Chevron's Wirth said that the world economy was growing and this was seen in economic data and in demand for "our commodity." But there was a risk on the demand side, he said: while recognising the need of the US government to protect its steel industry, the tariffs would act as a drag, as the US does not have the means to produce all the different specification of pipelines it needs. 

Woods agreed: he said the tax reforms had enhanced the industry, but what benefits free trade was low tariffs. He said the US, Canada and Mexico all gained from the North American Free Trade Agreement (Nafta) as the US imported raw materials from its neighbours and re-exported them as high-value products.

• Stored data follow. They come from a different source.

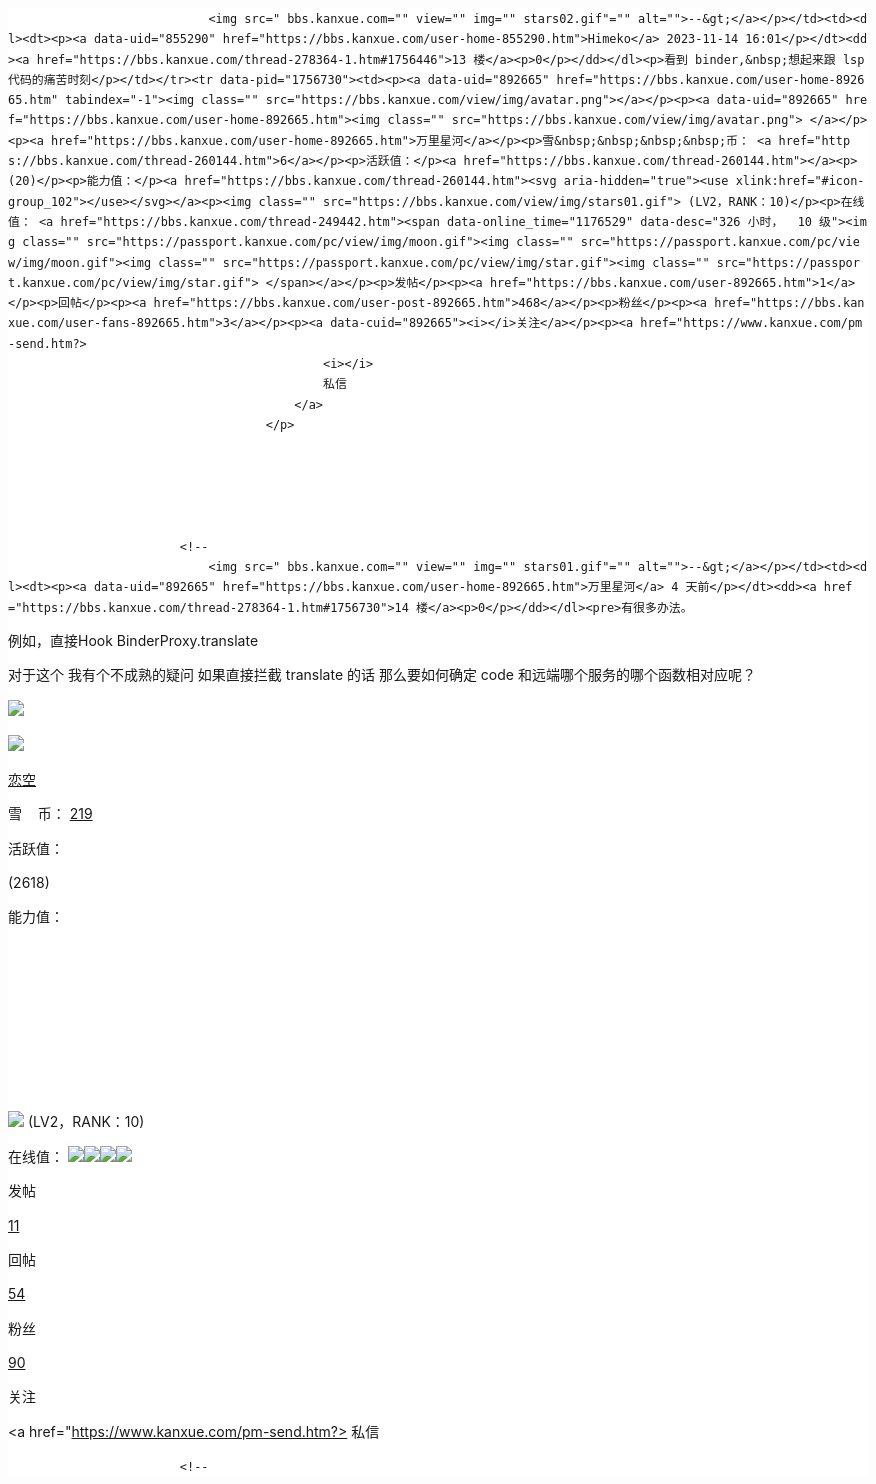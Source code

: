 								<img src=" bbs.kanxue.com="" view="" img="" stars02.gif"="" alt="">--&gt;</a></p></td><td><dl><dt><p><a data-uid="855290" href="https://bbs.kanxue.com/user-home-855290.htm">Himeko</a> 2023-11-14 16:01</p></dt><dd><a href="https://bbs.kanxue.com/thread-278364-1.htm#1756446">13 楼</a><p>0</p></dd></dl><p>看到 binder,&nbsp;想起来跟 lsp 代码的痛苦时刻</p></td></tr><tr data-pid="1756730"><td><p><a data-uid="892665" href="https://bbs.kanxue.com/user-home-892665.htm" tabindex="-1"><img class="" src="https://bbs.kanxue.com/view/img/avatar.png"></a></p><p><a data-uid="892665" href="https://bbs.kanxue.com/user-home-892665.htm"><img class="" src="https://bbs.kanxue.com/view/img/avatar.png"> </a></p><p><a href="https://bbs.kanxue.com/user-home-892665.htm">万里星河</a></p><p>雪&nbsp;&nbsp;&nbsp;&nbsp;币： <a href="https://bbs.kanxue.com/thread-260144.htm">6</a></p><p>活跃值：</p><a href="https://bbs.kanxue.com/thread-260144.htm"></a><p>(20)</p><p>能力值：</p><a href="https://bbs.kanxue.com/thread-260144.htm"><svg aria-hidden="true"><use xlink:href="#icon-group_102"></use></svg></a><p><img class="" src="https://bbs.kanxue.com/view/img/stars01.gif"> (LV2，RANK：10)</p><p>在线值： <a href="https://bbs.kanxue.com/thread-249442.htm"><span data-online_time="1176529" data-desc="326 小时，  10 级"><img class="" src="https://passport.kanxue.com/pc/view/img/moon.gif"><img class="" src="https://passport.kanxue.com/pc/view/img/moon.gif"><img class="" src="https://passport.kanxue.com/pc/view/img/star.gif"><img class="" src="https://passport.kanxue.com/pc/view/img/star.gif"> </span></a></p><p>发帖</p><p><a href="https://bbs.kanxue.com/user-892665.htm">1</a></p><p>回帖</p><p><a href="https://bbs.kanxue.com/user-post-892665.htm">468</a></p><p>粉丝</p><p><a href="https://bbs.kanxue.com/user-fans-892665.htm">3</a></p><p><a data-cuid="892665"><i></i>关注</a></p><p><a href="https://www.kanxue.com/pm-send.htm?>
												<i></i>
												私信
											</a>
										</p>

									
								
							
							
							<!-- 
								<img src=" bbs.kanxue.com="" view="" img="" stars01.gif"="" alt="">--&gt;</a></p></td><td><dl><dt><p><a data-uid="892665" href="https://bbs.kanxue.com/user-home-892665.htm">万里星河</a> 4 天前</p></dt><dd><a href="https://bbs.kanxue.com/thread-278364-1.htm#1756730">14 楼</a><p>0</p></dd></dl><pre>有很多办法。
例如，直接Hook&nbsp;BinderProxy.translate
</pre><p>对于这个 我有个不成熟的疑问 如果直接拦截 translate 的话 那么要如何确定 code 和远端哪个服务的哪个函数相对应呢？</p></td></tr><tr data-pid="1756936"><td><p><a data-uid="862224" href="https://bbs.kanxue.com/user-home-862224.htm" tabindex="-1"><img class="" src="https://passport.kanxue.com/upload/avatar/224/862224.png?1610435795"></a></p><p><a data-uid="862224" href="https://bbs.kanxue.com/user-home-862224.htm"><img class="" src="https://passport.kanxue.com/upload/avatar/224/862224.png?1610435795"> </a></p><p><a href="https://bbs.kanxue.com/user-home-862224.htm">恋空</a></p><p>雪&nbsp;&nbsp;&nbsp;&nbsp;币： <a href="https://bbs.kanxue.com/thread-260144.htm">219</a></p><p>活跃值：</p><a href="https://bbs.kanxue.com/thread-260144.htm"></a><p>(2618)</p><p>能力值：</p><a href="https://bbs.kanxue.com/thread-260144.htm"><svg aria-hidden="true"><use xlink:href="#icon-group_102"></use></svg></a><p><img class="" src="https://bbs.kanxue.com/view/img/stars01.gif"> (LV2，RANK：10)</p><p>在线值： <a href="https://bbs.kanxue.com/thread-249442.htm"><span data-online_time="664201" data-desc="184 小时，  7 级"><img class="" src="https://passport.kanxue.com/pc/view/img/moon.gif"><img class="" src="https://passport.kanxue.com/pc/view/img/star.gif"><img class="" src="https://passport.kanxue.com/pc/view/img/star.gif"><img class="" src="https://passport.kanxue.com/pc/view/img/star.gif"> </span></a></p><p>发帖</p><p><a href="https://bbs.kanxue.com/user-862224.htm">11</a></p><p>回帖</p><p><a href="https://bbs.kanxue.com/user-post-862224.htm">54</a></p><p>粉丝</p><p><a href="https://bbs.kanxue.com/user-fans-862224.htm">90</a></p><p><a data-cuid="862224"><i></i>关注</a></p><p><a href="https://www.kanxue.com/pm-send.htm?>
												<i></i>
												私信
											</a>
										</p>

									
								
							
							
							<!--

Both also agreed that the greater seasonality for gas, as well as its greater substitutability for other fuels, distinguished it from oil, with which it was often compared. However, there were many occasions when guaranteed gas deliveries were necessary - with Woods noting that power generators cannot rely on the spot market. Although with each incremental unit of capacity, the market grew and became more liquid, this will not necessarily help those for whom security of supply is critical and so "need to know where the next ton of LNG is coming from," he added.